Cobrança de Cheque Prescrito - Rito Sumário
Estou fazendo um trabalho de pesquisa sobre o ajuizamento de ação de cobrança de cheque prescrito pelo rito sumário e não encontro matérial suficiente sobre o tema, visto que atualmente, quando se trata de cheque prescrito, a ação mais utilizada é a monitória. Gostaria de saber se algum colega pode me ajudar.
Caro Vanderley,
Obrigada por sua resposta. Também entendo ser a monitória a melhor saída, contudo, o professor falou que a monitória só é mais ágil se a outra parte não oferecer embargos, então pediu para que fizessemos a cobrança pelo rito sumário.
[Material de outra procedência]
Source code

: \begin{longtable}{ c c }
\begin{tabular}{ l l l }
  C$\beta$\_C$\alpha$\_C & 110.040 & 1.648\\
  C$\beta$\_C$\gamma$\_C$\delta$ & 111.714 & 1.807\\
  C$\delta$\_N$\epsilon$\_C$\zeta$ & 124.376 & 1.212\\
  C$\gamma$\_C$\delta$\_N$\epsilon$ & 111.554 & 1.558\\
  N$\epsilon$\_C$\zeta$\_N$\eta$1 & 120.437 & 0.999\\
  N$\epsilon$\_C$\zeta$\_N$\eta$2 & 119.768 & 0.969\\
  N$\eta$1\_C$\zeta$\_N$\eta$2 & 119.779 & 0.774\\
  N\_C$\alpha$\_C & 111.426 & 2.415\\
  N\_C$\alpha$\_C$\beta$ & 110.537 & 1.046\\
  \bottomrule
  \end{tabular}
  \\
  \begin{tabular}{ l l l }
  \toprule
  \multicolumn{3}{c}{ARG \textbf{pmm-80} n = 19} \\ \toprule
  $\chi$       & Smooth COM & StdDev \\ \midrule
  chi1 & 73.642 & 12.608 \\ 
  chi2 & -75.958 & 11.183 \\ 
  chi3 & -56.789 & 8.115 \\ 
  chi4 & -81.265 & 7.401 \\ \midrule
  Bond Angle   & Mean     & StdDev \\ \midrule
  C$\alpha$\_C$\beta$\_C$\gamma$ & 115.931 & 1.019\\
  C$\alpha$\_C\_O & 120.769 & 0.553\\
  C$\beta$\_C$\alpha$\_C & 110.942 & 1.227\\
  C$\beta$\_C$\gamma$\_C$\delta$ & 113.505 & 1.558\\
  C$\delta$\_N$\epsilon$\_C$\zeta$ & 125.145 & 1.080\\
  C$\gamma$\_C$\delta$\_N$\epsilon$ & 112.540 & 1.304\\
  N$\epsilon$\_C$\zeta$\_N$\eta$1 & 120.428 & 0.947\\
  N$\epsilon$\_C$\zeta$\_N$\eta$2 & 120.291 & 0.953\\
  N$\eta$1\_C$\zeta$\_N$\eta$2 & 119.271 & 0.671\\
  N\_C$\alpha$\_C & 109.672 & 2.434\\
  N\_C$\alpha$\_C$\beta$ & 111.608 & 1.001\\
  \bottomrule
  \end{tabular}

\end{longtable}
Achei um julgado, onde o juíz de primeira instância determina que a autora emende a inicial, para adequar o pedido ao disposto nos arts. 1101 e 1102 do CPC, sob pena de indeferimento, uma vez que não é facultativo às partes a escolha de outro procedimento. A autora compareceu e ratificou o pedido deduzido na inicial. O juíz indeferiu a inicial e julgou extinto o processo. A autora apelou e o tribunal deu provimento ao recurso para cassar a sentença e determinar que a ação prossiga pelo procedimento escolhido pelo autor. Vide: (19980110056142APC, Relator ADELITH DE CARVALHO LOPES, 5ª Turma Cível, julgado em 08/02/1999, DJ 02/06/1999 p. 48).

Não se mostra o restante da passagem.